Classé dans Extralab

4 réponses à “Gargarismes et auto-satisfaction [part. 1/2]

  1. Delphine

    *ouf*
    J’ai eu peur, j’ai cru que tu avais réussi à pondre cet article sans le mot « bière », mais ça va, il y est. Par contre, les mots « cigarettes » ou « fumer » n’y sont pas. Le mensonge par omission c’est mal 😀

  2. Mélissa

    Autant de références à ma personne en un seul article… est-ce parce que j’ai critiqué le dernier post en disant que ce n’était pas très cool de dire que tu n’arrivais pas à pécho d’autres femmes au labo ? ^^

  3. G. Clooney

    L’article portant bien son nom, je me suis demandé: qu’est ce qui a fait naître l’exemple de 97.85% pour illustrer ton propos ? Pourquoi tant de précision, finalement vide de précision?
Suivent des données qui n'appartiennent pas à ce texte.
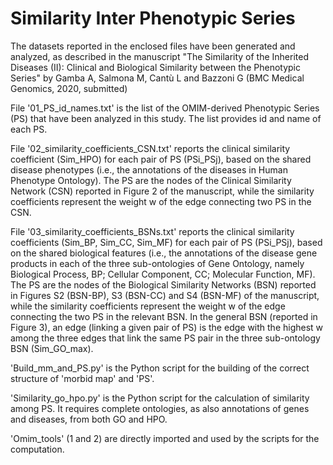 # Similarity Inter Phenotypic Series

The datasets reported in the enclosed files have been generated and analyzed, as described in the manuscript "The Similarity of the Inherited Diseases (II): Clinical and Biological Similarity between the Phenotypic Series" by Gamba A, Salmona M, Cantù L and Bazzoni G (BMC Medical Genomics, 2020, submitted)

File '01_PS_id_names.txt' is the list of the OMIM-derived Phenotypic Series (PS) that have been analyzed in this study. The list provides id and name of each PS.

File '02_similarity_coefficients_CSN.txt' reports the clinical similarity coefficient (Sim_HPO) for each pair of PS (PSi_PSj), based on the shared disease phenotypes (i.e., the annotations of the diseases in Human Phenotype Ontology). The PS are the nodes of the Clinical Similarity Network (CSN) reported in Figure 2 of the manuscript, while the similarity coefficients represent the weight w of the edge connecting two PS in the CSN.

File '03_similarity_coefficients_BSNs.txt' reports the clinical similarity coefficients (Sim_BP, Sim_CC, Sim_MF) for each pair of PS (PSi_PSj), based on the shared biological features (i.e., the annotations of the disease gene products in each of the three sub-ontologies of Gene Ontology, namely Biological Process, BP; Cellular Component, CC; Molecular Function, MF). The PS are the nodes of the Biological Similarity Networks (BSN) reported in Figures S2 (BSN-BP), S3 (BSN-CC) and S4 (BSN-MF) of the manuscript, while the similarity coefficients represent the weight w of the edge connecting the two PS in the relevant BSN. In the general BSN (reported in Figure 3), an edge (linking a given pair of PS) is the edge with the highest w among the three edges that link the same PS pair in the three sub-ontology BSN (Sim_GO_max).

'Build_mm_and_PS.py' is the Python script for the building of the correct structure of 'morbid map' and 'PS'.

'Similarity_go_hpo.py' is the Python script for the calculation of similarity among PS. It requires complete ontologies, as also annotations of genes and diseases, from both GO and HPO.

'Omim_tools' (1 and 2) are directly imported and used by the scripts for the computation.

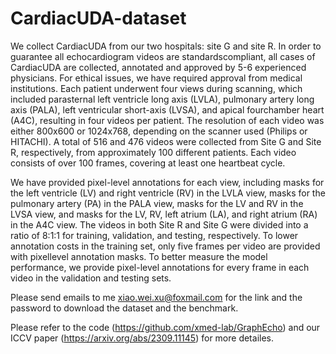 # CardiacUDA-dataset

We collect CardiacUDA from our two hospitals: site G and site R. In order to guarantee all echocardiogram videos are standardscompliant, all cases of CardiacUDA are collected, annotated and approved by 5-6 experienced physicians. For
ethical issues, we have required approval from medical institutions. Each patient underwent four views during scanning, which included parasternal left ventricle long axis (LVLA), pulmonary artery long axis (PALA),
left ventricular short-axis (LVSA), and apical fourchamber heart (A4C), resulting in four videos per patient. The resolution of each video was either 800x600 or 1024x768, depending on the scanner used (Philips
or HITACHI). A total of 516 and 476 videos were collected from Site G and Site R, respectively, from approximately 100 different patients. Each video consists of over 100 frames, covering at least one heartbeat cycle.

We have provided pixel-level annotations for each view, including masks for the left ventricle (LV) and right ventricle (RV) in the LVLA view, masks for the pulmonary artery (PA) in the PALA view, masks for the
LV and RV in the LVSA view, and masks for the LV, RV, left atrium (LA), and right atrium (RA) in the A4C view. The videos in both Site R and Site G were divided into a ratio of 8:1:1 for training, validation, and testing,
respectively. To lower annotation costs in the training set, only five frames per video are provided with pixellevel annotation masks. To better measure the model performance, we provide pixel-level annotations for every frame in each video in the validation and testing sets.

Please send emails to me xiao.wei.xu@foxmail.com for the link and the password to download the dataset and the benchmark.

Please refer to the code (https://github.com/xmed-lab/GraphEcho) and our ICCV paper (https://arxiv.org/abs/2309.11145) for more detailes.
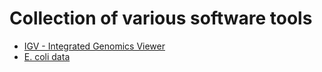 # Collection of various software tools

- [IGV - Integrated Genomics Viewer](https://software.broadinstitute.org/software/igv/)
- [E. coli data](https://www.dropbox.com/s/efgm59ht2jpm4m0/EcoliVariantAnalysis.zip?dl=0)
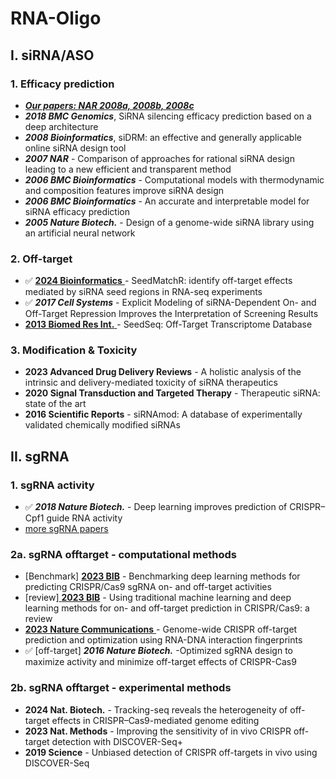 # RNA-Oligo

## I. siRNA/ASO

### 1. Efficacy prediction

* [_**Our papers: NAR 2008a, 2008b, 2008c**_](https://www.ncrnalab.org/publications/pub.html#ii-2-sirnashrna-targeting-rna)
* _**2018 BMC Genomics**_, SiRNA silencing efficacy prediction based on a deep architecture&#x20;
* _**2008 Bioinformatics**_, siDRM: an effective and generally applicable online siRNA design tool
* _**2007 NAR**_ - Comparison of approaches for rational siRNA design leading to a new efficient and transparent method
* _**2006 BMC Bioinformatics**_  - Computational models with thermodynamic and composition features improve siRNA design
* _**2006 BMC Bioinformatics**_ - An accurate and interpretable model for siRNA efficacy prediction
* _**2005 Nature Biotech.**_ - Design of a genome-wide siRNA library using an artificial neural network

### 2. Off-target

* ✅ [**2024 Bioinformatics** ](https://academic.oup.com/bioinformatics/article/40/1/btae011/7513164)- SeedMatchR: identify off-target effects mediated by siRNA seed regions in RNA-seq experiments
* ✅ _**2017 Cell Systems**_ - Explicit Modeling of siRNA-Dependent On- and Off-Target Repression Improves the Interpretation of Screening Results
* [**2013 Biomed Res Int.** ](https://www.ncbi.nlm.nih.gov/pmc/articles/PMC3773410/) - SeedSeq: Off-Target Transcriptome Database

### 3. Modification & Toxicity

* **2023 Advanced Drug Delivery Reviews**  - A holistic analysis of the intrinsic and delivery-mediated toxicity of siRNA therapeutics
* **2020 Signal Transduction and Targeted Therapy** - Therapeutic siRNA: state of the art
* **2016 Scientific Reports** - siRNAmod: A database of experimentally validated chemically modified siRNAs

## **II. sgRNA**

### **1. sgRNA activity**&#x20;

* ✅ _**2018 Nature Biotech.**_ - Deep learning improves prediction of CRISPR–Cpf1 guide RNA activity
* [more sgRNA papers](https://portals.broadinstitute.org/gppx/crispick/public/faq)&#x20;

### **2a. sgRNA offtarget - computational methods**

* \[Benchmark] [**2023 BIB**](https://academic.oup.com/bib/article/24/6/bbad333/7286387) - Benchmarking deep learning methods for predicting CRISPR/Cas9 sgRNA on- and off-target activities
* \[review][ **2023 BIB**](https://academic.oup.com/bib/article/24/3/bbad131/7130974) - Using traditional machine learning and deep learning methods for on- and off-target prediction in CRISPR/Cas9: a review
* [**2023 Nature Communications** ](https://www.nature.com/articles/s41467-023-42695-4)- Genome-wide CRISPR off-target prediction and optimization using RNA-DNA interaction fingerprints
* ✅ \[off-target] _**2016 Nature Biotech.**_ -Optimized sgRNA design to maximize activity and minimize off-target effects of CRISPR-Cas9

### **2b. sgRNA offtarget - experimental methods**

* **2024 Nat. Biotech.** - Tracking-seq reveals the heterogeneity of off-target effects in CRISPR–Cas9-mediated genome editing
* **2023 Nat. Methods** - Improving the sensitivity of in vivo CRISPR off-target detection with DISCOVER-Seq+
* **2019 Science** _-_ Unbiased detection of CRISPR off-targets in vivo using DISCOVER-Seq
Car outre le fait qu’il soit largement surestimé, je pense qu’il fait référence à une période freudienne orale ou anale reflétant des troubles relatifs à l’importance que tu accordes à ton organe génital.

    On en retiendra que tu écoutes de la musique FORTE, regardes des films volontairement merdiques en te saoulant à l’hydromel. Y’a pas à dire c’est beau la thèse.

    La bise, parce qu’après tout je ne pense pas un foutu mot de ce que je viens de dire.

  4. Vraiment chouette et drôle cet article. C’est rassurant (quand même) que tu as une vie à côté du labo. A propos de nanar, j’exige une séance!